→ Action item
From the entries that follow, extract each line holding the string "stack".

→ Entries provided
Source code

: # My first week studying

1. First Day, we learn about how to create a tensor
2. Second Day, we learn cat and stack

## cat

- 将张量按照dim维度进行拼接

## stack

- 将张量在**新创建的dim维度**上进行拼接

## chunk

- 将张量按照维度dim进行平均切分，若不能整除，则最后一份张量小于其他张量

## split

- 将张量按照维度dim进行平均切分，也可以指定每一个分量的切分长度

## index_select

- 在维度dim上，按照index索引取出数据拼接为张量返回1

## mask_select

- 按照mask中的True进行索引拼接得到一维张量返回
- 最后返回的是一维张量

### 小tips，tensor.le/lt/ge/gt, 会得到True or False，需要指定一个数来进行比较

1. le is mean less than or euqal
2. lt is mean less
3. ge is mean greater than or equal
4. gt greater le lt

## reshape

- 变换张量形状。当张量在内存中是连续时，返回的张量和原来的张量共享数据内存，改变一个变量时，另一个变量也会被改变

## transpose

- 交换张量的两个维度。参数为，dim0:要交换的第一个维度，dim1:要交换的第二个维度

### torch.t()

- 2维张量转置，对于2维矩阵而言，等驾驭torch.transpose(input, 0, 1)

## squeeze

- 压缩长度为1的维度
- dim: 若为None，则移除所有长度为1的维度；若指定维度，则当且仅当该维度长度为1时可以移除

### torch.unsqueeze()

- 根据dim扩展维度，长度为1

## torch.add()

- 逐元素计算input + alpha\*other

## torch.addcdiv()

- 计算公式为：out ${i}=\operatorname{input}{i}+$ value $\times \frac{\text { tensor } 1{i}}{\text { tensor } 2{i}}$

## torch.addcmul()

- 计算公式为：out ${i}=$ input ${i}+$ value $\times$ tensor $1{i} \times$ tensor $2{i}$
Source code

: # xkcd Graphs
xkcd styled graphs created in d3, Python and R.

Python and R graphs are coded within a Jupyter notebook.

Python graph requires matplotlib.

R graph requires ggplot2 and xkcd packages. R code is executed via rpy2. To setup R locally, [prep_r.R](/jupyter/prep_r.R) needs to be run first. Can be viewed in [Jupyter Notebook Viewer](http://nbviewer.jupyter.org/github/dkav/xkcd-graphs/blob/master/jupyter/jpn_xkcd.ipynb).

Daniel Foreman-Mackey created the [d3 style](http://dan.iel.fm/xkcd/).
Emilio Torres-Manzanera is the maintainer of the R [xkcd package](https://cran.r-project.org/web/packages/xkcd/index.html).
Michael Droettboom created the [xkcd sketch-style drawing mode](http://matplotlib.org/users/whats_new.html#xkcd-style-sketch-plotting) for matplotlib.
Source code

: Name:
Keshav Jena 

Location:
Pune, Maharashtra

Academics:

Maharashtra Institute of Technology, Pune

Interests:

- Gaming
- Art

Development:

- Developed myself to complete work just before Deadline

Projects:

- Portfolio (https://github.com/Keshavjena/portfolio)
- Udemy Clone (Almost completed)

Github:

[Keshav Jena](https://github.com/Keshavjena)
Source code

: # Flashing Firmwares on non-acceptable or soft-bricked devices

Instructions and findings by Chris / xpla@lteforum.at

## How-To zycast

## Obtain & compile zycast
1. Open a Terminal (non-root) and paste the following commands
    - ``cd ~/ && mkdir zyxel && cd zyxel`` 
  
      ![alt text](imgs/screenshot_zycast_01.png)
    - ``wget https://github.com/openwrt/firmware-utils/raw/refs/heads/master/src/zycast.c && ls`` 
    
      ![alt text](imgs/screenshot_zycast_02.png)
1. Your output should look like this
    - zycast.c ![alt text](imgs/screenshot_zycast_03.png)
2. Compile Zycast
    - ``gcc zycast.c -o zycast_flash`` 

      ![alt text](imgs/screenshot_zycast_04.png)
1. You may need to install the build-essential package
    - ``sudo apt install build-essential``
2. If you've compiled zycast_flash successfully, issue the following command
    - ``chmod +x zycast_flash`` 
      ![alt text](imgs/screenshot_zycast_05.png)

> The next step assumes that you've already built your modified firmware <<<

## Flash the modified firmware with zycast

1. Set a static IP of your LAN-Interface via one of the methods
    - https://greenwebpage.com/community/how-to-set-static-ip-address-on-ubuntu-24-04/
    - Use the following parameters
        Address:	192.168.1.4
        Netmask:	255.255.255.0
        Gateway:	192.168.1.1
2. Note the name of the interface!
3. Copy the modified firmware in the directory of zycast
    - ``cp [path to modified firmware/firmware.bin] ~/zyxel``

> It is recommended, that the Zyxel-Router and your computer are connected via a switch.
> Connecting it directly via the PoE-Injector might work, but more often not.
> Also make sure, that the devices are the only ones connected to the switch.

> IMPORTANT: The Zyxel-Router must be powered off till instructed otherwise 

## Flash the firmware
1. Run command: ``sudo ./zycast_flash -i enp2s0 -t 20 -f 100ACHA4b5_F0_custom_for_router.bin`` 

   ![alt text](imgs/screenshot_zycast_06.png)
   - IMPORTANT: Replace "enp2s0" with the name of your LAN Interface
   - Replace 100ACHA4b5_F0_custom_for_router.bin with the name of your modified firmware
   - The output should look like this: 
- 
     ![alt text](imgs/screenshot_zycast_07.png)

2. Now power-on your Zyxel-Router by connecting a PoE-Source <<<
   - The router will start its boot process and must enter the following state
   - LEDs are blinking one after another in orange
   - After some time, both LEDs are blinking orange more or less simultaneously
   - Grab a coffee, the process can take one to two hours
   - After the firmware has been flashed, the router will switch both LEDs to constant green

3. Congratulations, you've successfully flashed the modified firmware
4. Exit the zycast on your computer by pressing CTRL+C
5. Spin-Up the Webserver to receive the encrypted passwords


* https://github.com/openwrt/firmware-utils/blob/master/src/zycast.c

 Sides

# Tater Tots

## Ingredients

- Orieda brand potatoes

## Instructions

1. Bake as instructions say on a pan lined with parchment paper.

→ Answer box
2. Second Day, we learn cat and stack
## stack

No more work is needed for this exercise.